TASK PROMPT: Look through the data and write out every line with the word "resampled" in it.

DATA TO USE:
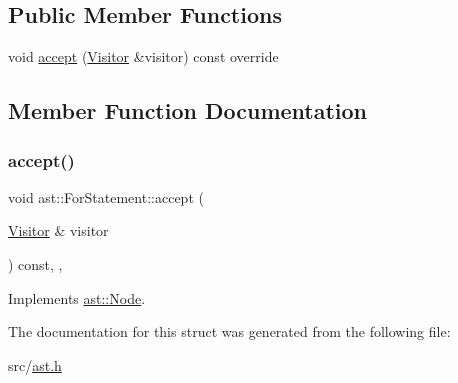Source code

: \subsection*{Public Member Functions}
\begin{DoxyCompactItemize}
\item 
void \hyperlink{structast_1_1_for_statement_af2a457b14c605b01216ec6f950e36e94}{accept} (\hyperlink{structast_1_1_visitor}{Visitor} \&visitor) const override
\end{DoxyCompactItemize}


\subsection{Member Function Documentation}
\mbox{\label{structast_1_1_for_statement_af2a457b14c605b01216ec6f950e36e94}} 
\subsubsection{\texorpdfstring{accept()}{accept()}}
{\footnotesize\ttfamily void ast\+::\+For\+Statement\+::accept (\begin{DoxyParamCaption}\item[{\hyperlink{structast_1_1_visitor}{Visitor} \&}]{visitor }\end{DoxyParamCaption}) const\hspace{0.3cm}{\ttfamily [inline]}, {\ttfamily [override]}, {\ttfamily [virtual]}}



Implements \hyperlink{structast_1_1_node_abc089ee6caaf06a4445ebdd8391fdebc}{ast\+::\+Node}.



The documentation for this struct was generated from the following file\+:\begin{DoxyCompactItemize}
\item 
src/\hyperlink{ast_8h}{ast.\+h}\end{DoxyCompactItemize}
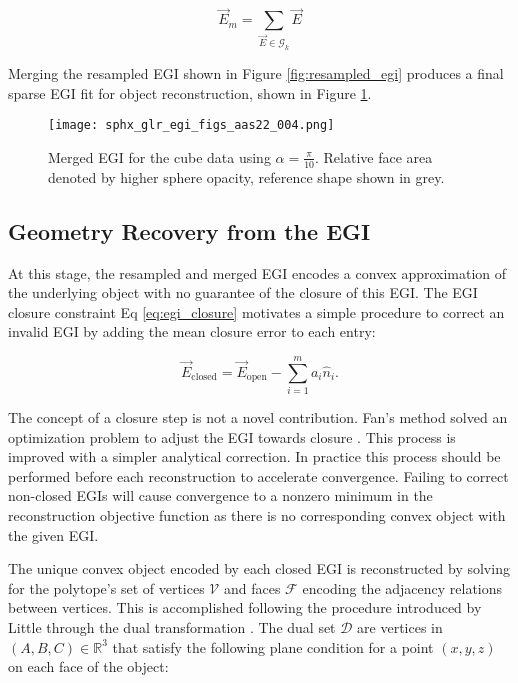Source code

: \begin{equation} \label{eq:fixing_egi}
  \vec{E}_m = \sum_{\vec{E} \in \mathcal{G}_k}{\vec{E}}
\end{equation}

Merging the resampled EGI shown in Figure \ref{fig:resampled_egi} produces a final sparse EGI fit for object reconstruction, shown in Figure \ref{fig:merged_egi}. 

\begin{figure}[!htb]
  \centering
  \texttt{[image: sphx\_glr\_egi\_figs\_aas22\_004.png]}
  \caption{Merged EGI for the cube data using $\alpha = \frac{\pi}{10}$. Relative face area denoted by higher sphere opacity, reference shape shown in grey.}
  \label{fig:merged_egi}
\end{figure}

\subsection{Geometry Recovery from the EGI}

At this stage, the resampled and merged EGI encodes a convex approximation of the underlying object with no guarantee of the closure of this EGI. The EGI closure constraint Eq \ref{eq:egi_closure} motivates a simple procedure to correct an invalid EGI by adding the mean closure error to each entry:

\begin{equation} \label{eq:egi_validation}
  \vec{E}_{\textrm{closed}} = \vec{E}_{\textrm{open}} - \sum_{i=1}^m a_i \hat{n}_i .
\end{equation}

The concept of a closure step is not a novel contribution. Fan's method solved an optimization problem to adjust the EGI towards closure \cite{fan2020thesis}. This process is improved with a simpler analytical correction. In practice this process should be performed before each reconstruction to accelerate convergence. Failing to correct non-closed EGIs will cause convergence to a nonzero minimum in the reconstruction objective function as there is no corresponding convex object with the given EGI.

The unique convex object encoded by each closed EGI is reconstructed by solving for the polytope's set of vertices $\mathcal{V}$ and faces $\mathcal{F}$ encoding the adjacency relations between vertices. This is accomplished following the procedure introduced by Little through the dual transformation \cite{little1983}. The dual set $\mathcal{D}$ are vertices in $(A, B, C) \in \mathbb{R}^3$ that satisfy the following plane condition for a point $(x, y, z)$ on each face of the object:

SOLUTION TO THIS EXERCISE:
Merging the resampled EGI shown in Figure \ref{fig:resampled_egi} produces a final sparse EGI fit for object reconstruction, shown in Figure \ref{fig:merged_egi}. 
At this stage, the resampled and merged EGI encodes a convex approximation of the underlying object with no guarantee of the closure of this EGI. The EGI closure constraint Eq \ref{eq:egi_closure} motivates a simple procedure to correct an invalid EGI by adding the mean closure error to each entry:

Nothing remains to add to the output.